No, that’s not the question I was asking. Humans are able to start using grammatical languages on the basis of no observations of grammatical language whatsoever—not in the pretraining, not in the training, not in text form, not in audio form, not in video form. Again, I mentioned Nicaraguan sign language, or the creation of creoles from pidgins, or for that matter in the original creation of language by hominins.
So this has nothing to do with sample-efficiency. There are zero samples.
I don’t think you can take one or more randomly-initialized transformers, and get grammatical language out of them, without ever putting any human-created grammatical language into them. Do you? If so, how?
I agree that my statements about sample efficiency do not address this point. I do think you could get transformers to invent language, without seeing language data. You would want to use online learning in an observation, state, action loop while interacting with an environment, and probably include optimizations from ReAct, Reflexion, AutoGPT, and Voyager. But each of these relies on having some core language model that can do reasoning, and the way that we normally get these is by pre-training on language. I could imagine instead on pre-training on solutions to another problem that is arbitrarily hard to compute, simple to verify, and provides a natural learning gradient. For example, the LM could be given a numpy program f and an output f(x) and get loss L2(f(x),f(y)) for guess y. Or it could try to guess zeros of polynomials and get loss and be penalized according to the guess squared. Then put the agents together in a way such that they can communicate through their input and output channels, and I suspect that they will be able to create language. Maybe language is not so hard—level 1 is just using words to point at concepts you already have. Then learning how to compose those words is just a matter of more time-steps, given sufficient parameter capacity in your networks.
To say this you would have to argue that humans without this feature would have led a faster singularity, more or less.

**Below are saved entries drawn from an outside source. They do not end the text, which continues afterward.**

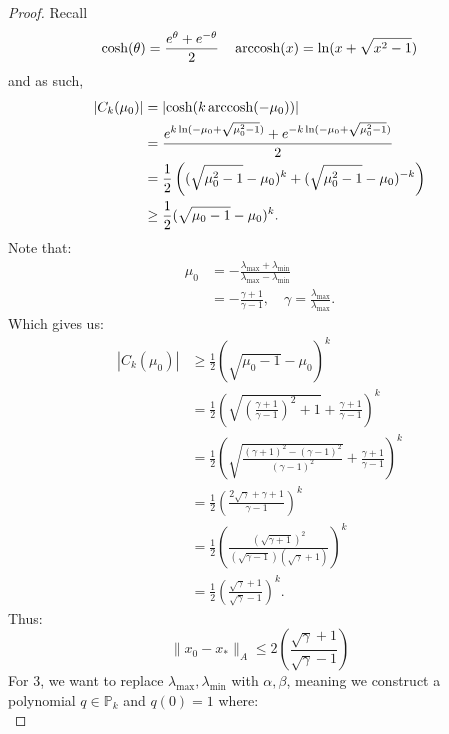 \documentclass[../main/main.tex]{subfiles}
\begin{document}
\begin{proof}
  Recall \[
\cosh(\theta) = \frac{e^{\theta}+e^{-\theta}}{2}  \quad \operatorname*{arccosh}(x) = \ln (x+\sqrt{x^2-1})
\] and as such,  \begin{align*}
                   |C_{k}(\mu_{0})| &= \left|\cosh (k \operatorname*{arccosh}(-\mu_{0}))\right| \\
                                    &= \frac{e^{k \ln (-\mu_{0}+\sqrt{\mu^2_{0}-1})}+e^{-k \ln (-\mu_{0}+\sqrt{\mu^2_{0}-1})}}{2}\\
                                    &= \frac{1}{2}\left( (\sqrt{\mu_{0}^2-1}-\mu_{0})^{k} +(\sqrt{\mu_{0}^2-1}-\mu_{0})^{-k} \right)\\
                   &\geq \frac{1}{2} (\sqrt{\mu_{0}-1}-\mu_{0})^{k}
                   .\end{align*}
                 Note that: \begin{align*}
                              \mu_{0} &= -\frac{\lambda_{\max}+\lambda_{\min}}{\lambda_{\max}-\lambda_{\min}}\\
                                      &= - \frac{\gamma+1}{\gamma-1} , \quad \gamma  = \frac{\lambda_{\max}}{\lambda_{\max}}
                              .\end{align*}
                            Which gives us:
                            \begin{align*}
                              |C_{k}(\mu_{0})| &\geq \frac{1}{2} (\sqrt{\mu_{0}-1}-\mu_{0})^{k}\\
                              &=\frac{1}{2}\left(\sqrt{\left(\frac{\gamma+1}{\gamma-1} \right)^2+1}+\frac{\gamma+1}{\gamma-1} \right)^{k}\\
                              &=\frac{1}{2}\left(\sqrt{ \frac{(\gamma+1)^2-(\gamma-1)^2}{(\gamma-1)^2}  } + \frac{\gamma+1}{\gamma-1} \right)^{k}\\
                              &=\frac{1}{2}\left(\frac{2\sqrt{\gamma}+\gamma+1}{\gamma-1} \right)^{k}\\
                              &=\frac{1}{2}\left( \frac{(\sqrt{\gamma+1})^2}{(\sqrt{\gamma-1})(\sqrt{\gamma}+1)}  \right)^{k}\\
                              &=\frac{1}{2}\left( \frac{\sqrt{\gamma}+1}{\sqrt{\gamma}-1}  \right)^{k}
                              .\end{align*}
                            Thus: \[
                              \|x_{0}-x_{*}\|_{A} \leq 2 \left(\frac{\sqrt{\gamma}+1}{\sqrt{\gamma}-1} \right)
                            \]
                            For 3, we want to replace $\lambda_{\max}, \lambda_{\min}$ with $\alpha, \beta$, meaning  we construct a polynomial $q\in\mathbb P_{k}$ and $q(0) = 1$ where: \[
\]
\end{proof}
\end{document}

I am saying it is hard to know if a feature of a person gives rise to better communication in the whole group, which makes my theory conveniently hard to test. And then I am pointing at the singularity as a limiting object (from our point of view) of increasing communication, that follows in a trend after DNA, language, the printing press, phones, the internet, and AI.
Your post says “Let’s imagine a hypothetical scenario where an AI is somehow trained in a way that is analogous to a human childhood in all of the relevant ways.” OK, now:
It is possible in principle to program an AI that is exactly like a human sociopath’s brain
It is possible in principle to put that AI in a human-like body and raise it in a loving human family in a normal human neighborhood, enroll them in school, etc.
Presumably, if I did both these things, this would be a central example of “a hypothetical scenario where an AI is somehow trained in a way that is analogous to a human childhood in all of the relevant ways”, according to a reasonable interpretation of those words.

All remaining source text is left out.